* **GOAL OF THE EXERCISE**:
Line by line, the data below should be set down unchanged, with images excluded.

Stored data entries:

------------------------------

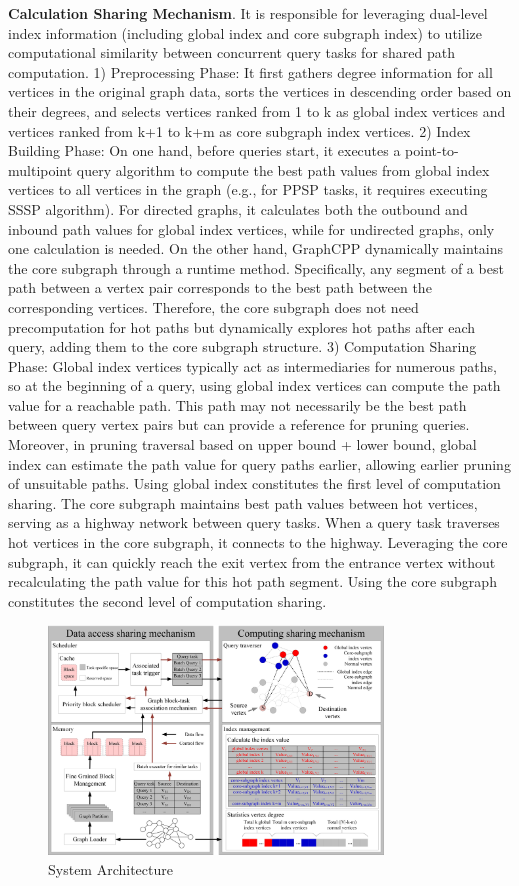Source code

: \documentclass[lettersize,journal]{IEEEtran} %
\begin{document}
{\bf{Calculation Sharing Mechanism}}. It is responsible for leveraging dual-level index information (including global index and core subgraph index) to utilize computational similarity between concurrent query tasks for shared path computation. 1) Preprocessing Phase: It first gathers degree information for all vertices in the original graph data, sorts the vertices in descending order based on their degrees, and selects vertices ranked from 1 to k as global index vertices and vertices ranked from k+1 to k+m as core subgraph index vertices. 2) Index Building Phase: On one hand, before queries start, it executes a point-to-multipoint query algorithm to compute the best path values from global index vertices to all vertices in the graph (e.g., for PPSP tasks, it requires executing SSSP algorithm). For directed graphs, it calculates both the outbound and inbound path values for global index vertices, while for undirected graphs, only one calculation is needed. On the other hand, GraphCPP dynamically maintains the core subgraph through a runtime method. Specifically, any segment of a best path between a vertex pair corresponds to the best path between the corresponding vertices. Therefore, the core subgraph does not need precomputation for hot paths but dynamically explores hot paths after each query, adding them to the core subgraph structure. 3) Computation Sharing Phase: Global index vertices typically act as intermediaries for numerous paths, so at the beginning of a query, using global index vertices can compute the path value for a reachable path. This path may not necessarily be the best path between query vertex pairs but can provide a reference for pruning queries. Moreover, in pruning traversal based on upper bound + lower bound, global index can estimate the path value for query paths earlier, allowing earlier pruning of unsuitable paths. Using global index constitutes the first level of computation sharing. The core subgraph maintains best path values between hot vertices, serving as a highway network between query tasks. When a query task traverses hot vertices in the core subgraph, it connects to the highway. Leveraging the core subgraph, it can quickly reach the exit vertex from the entrance vertex without recalculating the path value for this hot path segment. Using the core subgraph constitutes the second level of computation sharing.

\begin{figure}[!t]
\centering
\includegraphics[width=3.5in]{系统架构.png}
\caption{System Architecture}  
\label{系统架构}
\end{figure}
 
\end{document}
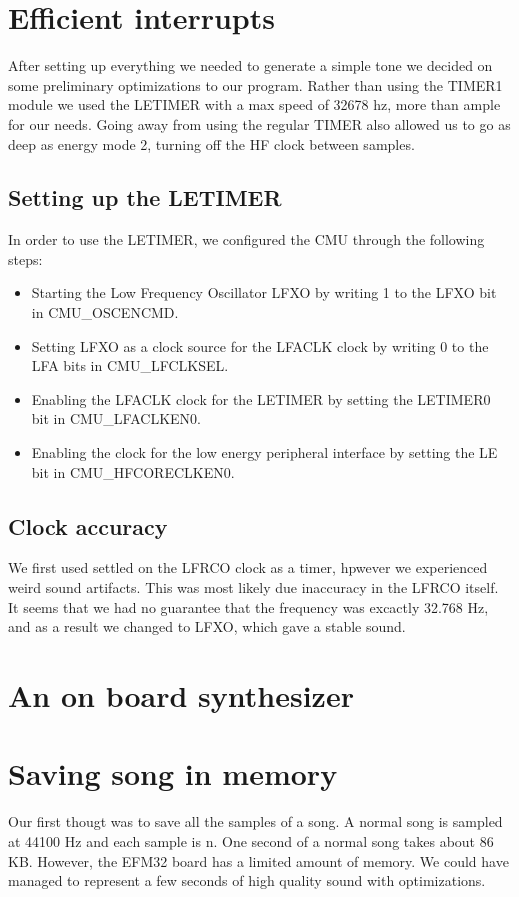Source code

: \section{Efficient interrupts}
After setting up everything we needed to generate a simple tone we decided on some preliminary optimizations to our program. Rather than using the TIMER1 module we used the LETIMER with a max speed of 32678 hz, more than ample for our needs. Going away from using the regular TIMER also allowed us to go as deep as energy mode 2, turning off the HF clock between samples.

\subsection{Setting up the LETIMER}
In order to use the LETIMER, we configured the CMU through the following steps:
\begin{itemize}
  \item Starting the Low Frequency Oscillator LFXO by writing 1 to the LFXO bit in CMU\_OSCENCMD.
  \item Setting LFXO as a clock source for the LFACLK clock by writing 0 to the LFA bits in CMU\_LFCLKSEL.
  \item Enabling the LFACLK clock for the LETIMER by setting the LETIMER0 bit in CMU\_LFACLKEN0.
  \item Enabling the clock for the low energy peripheral interface by setting the LE bit in CMU\_HFCORECLKEN0.
\end{itemize}

\subsection{Clock accuracy}
We first used settled on the LFRCO clock as a timer, hpwever we experienced weird sound artifacts. This was most likely due inaccuracy in the LFRCO itself. It seems that we had no guarantee that the frequency was excactly 32.768 Hz, and as a result we changed to LFXO, which gave a stable sound.


\section{An on board synthesizer}


\section{Saving song in memory}
Our first thougt was to save all the samples of a song. A normal song is sampled at 44100 Hz and each sample is n. One second of a normal song takes about 86 KB. However, the EFM32 board has a limited amount of memory. We could have managed to represent a few seconds of high quality sound with optimizations. 

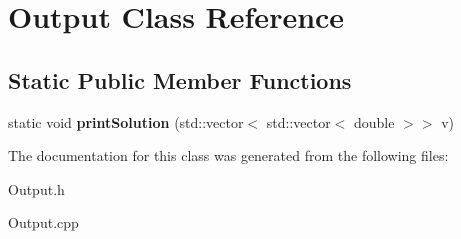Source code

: \hypertarget{class_output}{}\section{Output Class Reference}
\label{class_output}
\subsection*{Static Public Member Functions}
\begin{DoxyCompactItemize}
\item 
\mbox{\label{class_output_a97f96caf0cafae93dad6f4faedb1fe25}} 
static void {\bfseries print\+Solution} (std\+::vector$<$ std\+::vector$<$ double $>$$>$ v)
\end{DoxyCompactItemize}


The documentation for this class was generated from the following files\+:\begin{DoxyCompactItemize}
\item 
Output.\+h\item 
Output.\+cpp\end{DoxyCompactItemize}
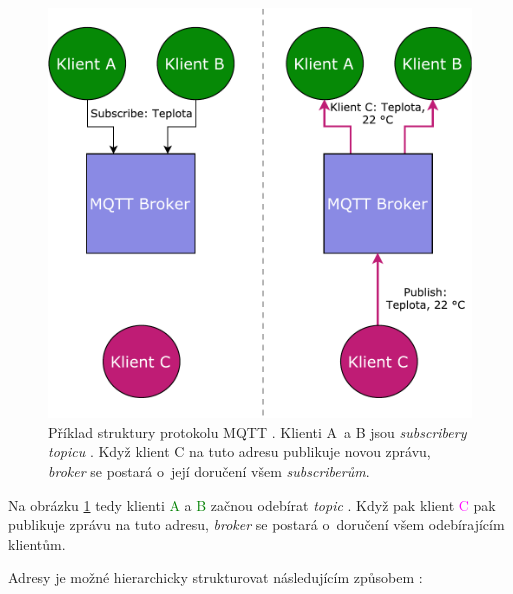 \begin{figure}[h!]
    \centering
    \includegraphics[width=\textwidth]{images/basic_mqtt.pdf}
    \caption[Příklad struktury protokolu MQTT]{Příklad struktury protokolu MQTT \cite{mqtt_eclipse}. Klienti A~a B jsou \textit{subscribery} \textit{topicu} . Když klient C na tuto adresu publikuje novou zprávu, \textit{broker} se postará o~její doručení všem \textit{subscriberům}.}
    \label{fig:basic_mqtt}
\end{figure}

Na obrázku \ref{fig:basic_mqtt} tedy klienti \textcolor{green}{A} a \textcolor{green}{B} začnou odebírat \textit{topic} . Když pak klient \textcolor{magenta}{C} pak publikuje zprávu na tuto adresu, \textcolor{blue2}{\textit{broker}} se postará o~doručení všem odebírajícím klientům.

Adresy je možné hierarchicky strukturovat následujícím způsobem \cite{mqtt_eclipse}: 

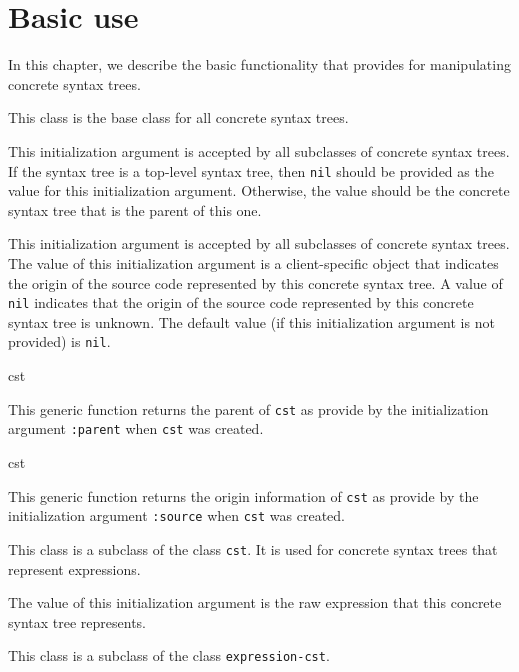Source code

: \chapter{Basic use}

In this chapter, we describe the basic functionality that \sysname{}
provides for manipulating concrete syntax trees.


This class is the base class for all concrete syntax trees.


This initialization argument is accepted by all subclasses of concrete
syntax trees.  If the syntax tree is a top-level syntax tree, then
\texttt{nil} should be provided as the value for this initialization
argument.  Otherwise, the value should be the concrete syntax tree
that is the parent of this one.


This initialization argument is accepted by all subclasses of concrete
syntax trees.  The value of this initialization argument is a
client-specific object that indicates the origin of the source code
represented by this concrete syntax tree.  A value of \texttt{nil}
indicates that the origin of the source code represented by this concrete
syntax tree is unknown.  The default value (if this initialization
argument is not provided) is \texttt{nil}.

 {cst}

This generic function returns the parent of \texttt{cst} as provide by
the initialization argument \texttt{:parent} when \texttt{cst} was
created.

 {cst}

This generic function returns the origin information of \texttt{cst}
as provide by the initialization argument \texttt{:source} when
\texttt{cst} was created.


This class is a subclass of the class \texttt{cst}.  It is used for
concrete syntax trees that represent \commonlisp{} expressions.


The value of this initialization argument is the raw \commonlisp{}
expression that this concrete syntax tree represents.


This class is a subclass of the class \texttt{expression-cst}.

------------------------------

* **RESPONSE AREA**:
Source code

: \documentclass[lettersize,journal]{IEEEtran} %
\begin{document}
{\bf{Calculation Sharing Mechanism}}. It is responsible for leveraging dual-level index information (including global index and core subgraph index) to utilize computational similarity between concurrent query tasks for shared path computation. 1) Preprocessing Phase: It first gathers degree information for all vertices in the original graph data, sorts the vertices in descending order based on their degrees, and selects vertices ranked from 1 to k as global index vertices and vertices ranked from k+1 to k+m as core subgraph index vertices. 2) Index Building Phase: On one hand, before queries start, it executes a point-to-multipoint query algorithm to compute the best path values from global index vertices to all vertices in the graph (e.g., for PPSP tasks, it requires executing SSSP algorithm). For directed graphs, it calculates both the outbound and inbound path values for global index vertices, while for undirected graphs, only one calculation is needed. On the other hand, GraphCPP dynamically maintains the core subgraph through a runtime method. Specifically, any segment of a best path between a vertex pair corresponds to the best path between the corresponding vertices. Therefore, the core subgraph does not need precomputation for hot paths but dynamically explores hot paths after each query, adding them to the core subgraph structure. 3) Computation Sharing Phase: Global index vertices typically act as intermediaries for numerous paths, so at the beginning of a query, using global index vertices can compute the path value for a reachable path. This path may not necessarily be the best path between query vertex pairs but can provide a reference for pruning queries. Moreover, in pruning traversal based on upper bound + lower bound, global index can estimate the path value for query paths earlier, allowing earlier pruning of unsuitable paths. Using global index constitutes the first level of computation sharing. The core subgraph maintains best path values between hot vertices, serving as a highway network between query tasks. When a query task traverses hot vertices in the core subgraph, it connects to the highway. Leveraging the core subgraph, it can quickly reach the exit vertex from the entrance vertex without recalculating the path value for this hot path segment. Using the core subgraph constitutes the second level of computation sharing.

\begin{figure}[!t]
\centering
\includegraphics[width=3.5in]{系统架构.png}
\caption{System Architecture}  
\label{系统架构}
\end{figure}
 
\end{document}
Source code

: \section{Efficient interrupts}
After setting up everything we needed to generate a simple tone we decided on some preliminary optimizations to our program. Rather than using the TIMER1 module we used the LETIMER with a max speed of 32678 hz, more than ample for our needs. Going away from using the regular TIMER also allowed us to go as deep as energy mode 2, turning off the HF clock between samples.

\subsection{Setting up the LETIMER}
In order to use the LETIMER, we configured the CMU through the following steps:
\begin{itemize}
  \item Starting the Low Frequency Oscillator LFXO by writing 1 to the LFXO bit in CMU\_OSCENCMD.
  \item Setting LFXO as a clock source for the LFACLK clock by writing 0 to the LFA bits in CMU\_LFCLKSEL.
  \item Enabling the LFACLK clock for the LETIMER by setting the LETIMER0 bit in CMU\_LFACLKEN0.
  \item Enabling the clock for the low energy peripheral interface by setting the LE bit in CMU\_HFCORECLKEN0.
\end{itemize}

\subsection{Clock accuracy}
We first used settled on the LFRCO clock as a timer, hpwever we experienced weird sound artifacts. This was most likely due inaccuracy in the LFRCO itself. It seems that we had no guarantee that the frequency was excactly 32.768 Hz, and as a result we changed to LFXO, which gave a stable sound.


\section{An on board synthesizer}


\section{Saving song in memory}
Our first thougt was to save all the samples of a song. A normal song is sampled at 44100 Hz and each sample is n. One second of a normal song takes about 86 KB. However, the EFM32 board has a limited amount of memory. We could have managed to represent a few seconds of high quality sound with optimizations. 

Source code

: \hypertarget{class_output}{}\section{Output Class Reference}
\label{class_output}
\subsection*{Static Public Member Functions}
\begin{DoxyCompactItemize}
\item 
\mbox{\label{class_output_a97f96caf0cafae93dad6f4faedb1fe25}} 
static void {\bfseries print\+Solution} (std\+::vector$<$ std\+::vector$<$ double $>$$>$ v)
\end{DoxyCompactItemize}


The documentation for this class was generated from the following files\+:\begin{DoxyCompactItemize}
\item 
Output.\+h\item 
Output.\+cpp\end{DoxyCompactItemize}
 \begin{figure}[h!]
    \centering
    \includegraphics[width=\textwidth]{images/basic_mqtt.pdf}
    \caption[Příklad struktury protokolu MQTT]{Příklad struktury protokolu MQTT \cite{mqtt_eclipse}. Klienti A~a B jsou \textit{subscribery} \textit{topicu} . Když klient C na tuto adresu publikuje novou zprávu, \textit{broker} se postará o~její doručení všem \textit{subscriberům}.}
    \label{fig:basic_mqtt}
\end{figure}

Na obrázku \ref{fig:basic_mqtt} tedy klienti \textcolor{green}{A} a \textcolor{green}{B} začnou odebírat \textit{topic} . Když pak klient \textcolor{magenta}{C} pak publikuje zprávu na tuto adresu, \textcolor{blue2}{\textit{broker}} se postará o~doručení všem odebírajícím klientům.

Adresy je možné hierarchicky strukturovat následujícím způsobem \cite{mqtt_eclipse}: 

Source code

: \chapter{Basic use}

In this chapter, we describe the basic functionality that \sysname{}
provides for manipulating concrete syntax trees.


This class is the base class for all concrete syntax trees.


This initialization argument is accepted by all subclasses of concrete
syntax trees.  If the syntax tree is a top-level syntax tree, then
\texttt{nil} should be provided as the value for this initialization
argument.  Otherwise, the value should be the concrete syntax tree
that is the parent of this one.


This initialization argument is accepted by all subclasses of concrete
syntax trees.  The value of this initialization argument is a
client-specific object that indicates the origin of the source code
represented by this concrete syntax tree.  A value of \texttt{nil}
indicates that the origin of the source code represented by this concrete
syntax tree is unknown.  The default value (if this initialization
argument is not provided) is \texttt{nil}.

 {cst}

This generic function returns the parent of \texttt{cst} as provide by
the initialization argument \texttt{:parent} when \texttt{cst} was
created.

 {cst}

This generic function returns the origin information of \texttt{cst}
as provide by the initialization argument \texttt{:source} when
\texttt{cst} was created.


This class is a subclass of the class \texttt{cst}.  It is used for
concrete syntax trees that represent \commonlisp{} expressions.


The value of this initialization argument is the raw \commonlisp{}
expression that this concrete syntax tree represents.


This class is a subclass of the class \texttt{expression-cst}.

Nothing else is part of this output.